Thursday, October 18

Whew. If you'd told me at 12:30 am that ten hours later I would be finished with the article I'd barely started writing, I would have laughed. Or cried. In fact, I'd just finished reading the book that was to be the focus of the article: Joe DiMaggio: The Hero's Life.

But I did it.Thanks to the baby, who took a 90-minute nap this morning, I did it.

So, you're wondering, why is she writing about baseball? Because the editor told me to, that's why. Actually, the piece is a "think piece" on heroes, reflecting on the warts-and-all portrayal of DiMaggio in the book, our changing sense of the heroic, how our media saturated celebrity culture warps our sense of the hero, and, of course, post 9/11 reflections.

It's a interesting book, the DiMaggio biography. It was a controversial piece of work, since it shatters any myths and leaves us with a cold, hard-shelled central figure (a portrayal not helped by the fact that the author wrote the book without any help from DiMaggio himself.) who was miserly, and pretty much totally focussed on how he could trade on his celebrity status to get other people to give him free stuff and lots of money. The portrait of his later years and his machinations with purveyors of baseball collectibles is pretty outrageous.

There's a hospital down in Hollywood, Florida named for him: The Joe DiMaggio Children's Hospital. DiMaggio never gave the place a dime. Somehow, the naming of the hospital after him worked to help shelter him from some California taxes. He wouldn't even donate autographed memorabilia for fund-raising purposes. They had to buy it on the open market.
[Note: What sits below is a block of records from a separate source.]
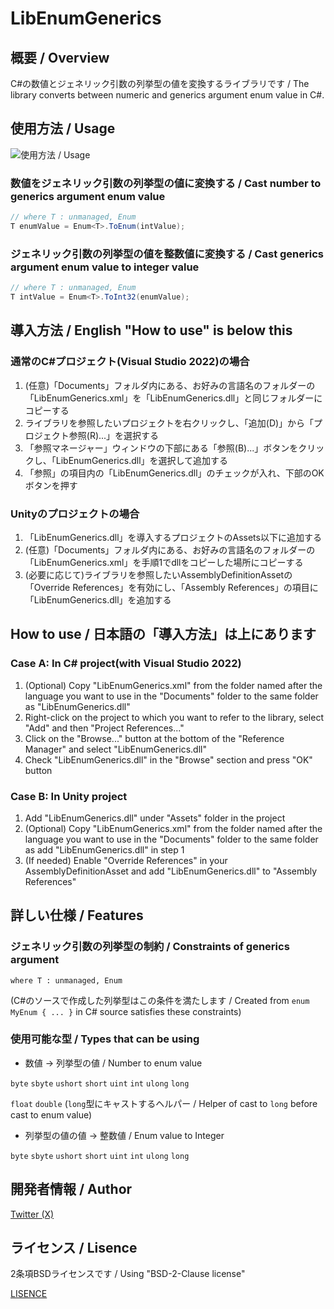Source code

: # LibEnumGenerics

## 概要 / Overview
C#の数値とジェネリック引数の列挙型の値を変換するライブラリです / The library converts between numeric and generics argument enum value in C#.

## 使用方法 / Usage
![使用方法 / Usage](https://github.com/user-attachments/assets/2fdf628f-ed61-4819-8a66-26846937d539)

### 数値をジェネリック引数の列挙型の値に変換する / Cast number to generics argument enum value
```csharp
// where T : unmanaged, Enum
T enumValue = Enum<T>.ToEnum(intValue);
```

### ジェネリック引数の列挙型の値を整数値に変換する / Cast generics argument enum value to integer value
```csharp
// where T : unmanaged, Enum
T intValue = Enum<T>.ToInt32(enumValue);
```

## 導入方法 / English "How to use" is below this
### 通常のC#プロジェクト(Visual Studio 2022)の場合
1. (任意)「Documents」フォルダ内にある、お好みの言語名のフォルダーの「LibEnumGenerics.xml」を「LibEnumGenerics.dll」と同じフォルダーにコピーする
2. ライブラリを参照したいプロジェクトを右クリックし、「追加(D)」から「プロジェクト参照(R)...」を選択する
3. 「参照マネージャー」ウィンドウの下部にある「参照(B)...」ボタンをクリックし、「LibEnumGenerics.dll」を選択して追加する
4. 「参照」の項目内の「LibEnumGenerics.dll」のチェックが入れ、下部のOKボタンを押す

### Unityのプロジェクトの場合
1. 「LibEnumGenerics.dll」を導入するプロジェクトのAssets以下に追加する
2. (任意)「Documents」フォルダ内にある、お好みの言語名のフォルダーの「LibEnumGenerics.xml」を手順1でdllをコピーした場所にコピーする
3. (必要に応じて)ライブラリを参照したいAssemblyDefinitionAssetの「Override References」を有効にし、「Assembly References」の項目に「LibEnumGenerics.dll」を追加する

## How to use / 日本語の「導入方法」は上にあります
### Case A: In C# project(with Visual Studio 2022)
1. (Optional) Copy "LibEnumGenerics.xml" from the folder named after the language you want to use in the "Documents" folder to the same folder as "LibEnumGenerics.dll"
2. Right-click on the project to which you want to refer to the library, select "Add" and then "Project References..."
3. Click on the "Browse..." button at the bottom of the "Reference Manager" and select "LibEnumGenerics.dll"
4. Check "LibEnumGenerics.dll" in the "Browse" section and press "OK" button

### Case B: In Unity project
1. Add "LibEnumGenerics.dll" under "Assets" folder in the project
2. (Optional) Copy "LibEnumGenerics.xml" from the folder named after the language you want to use in the "Documents" folder to the same folder as add "LibEnumGenerics.dll" in step 1
3. (If needed) Enable "Override References" in your AssemblyDefinitionAsset and add "LibEnumGenerics.dll" to "Assembly References"

## 詳しい仕様 / Features
### ジェネリック引数の列挙型の制約 / Constraints of generics argument

`where T : unmanaged, Enum`

(C#のソースで作成した列挙型はこの条件を満たします / Created from `enum MyEnum { ... }` in C# source satisfies these constraints)

### 使用可能な型 / Types that can be using
- 数値 → 列挙型の値 / Number to enum value

`byte` `sbyte` `ushort` `short` `uint` `int` `ulong` `long`

`float` `double` (`long`型にキャストするヘルパー / Helper of cast to `long` before cast to enum value)

- 列挙型の値の値 → 整数値 / Enum value to Integer

`byte` `sbyte` `ushort` `short` `uint` `int` `ulong` `long`

## 開発者情報 / Author
[Twitter (X)](https://twitter.com/Hir_gca)

## ライセンス / Lisence
2条項BSDライセンスです / Using "BSD-2-Clause license"

[LISENCE](https://github.com/HWataame/LibEnumGenerics/blob/main/LICENSE)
One of the most striking images is of DiMaggio, the year before he died, being driven around New York City in a friend's car, a friend whose car was his regular mode of transportation when he was in NYC - it was stocked with his favorite CD's, as well as "a copy of the book, the Old Man and the Sea, with the pages that mentioned the Great DiMaggio dog-eared at the corners, so Joe could find them.”

One thing I didn't know: That DiMaggio and Marilyn Monroe were scheduled to be remarried (after being divorced for about 4 years) the Wednesday after the Saturday she ended up dead.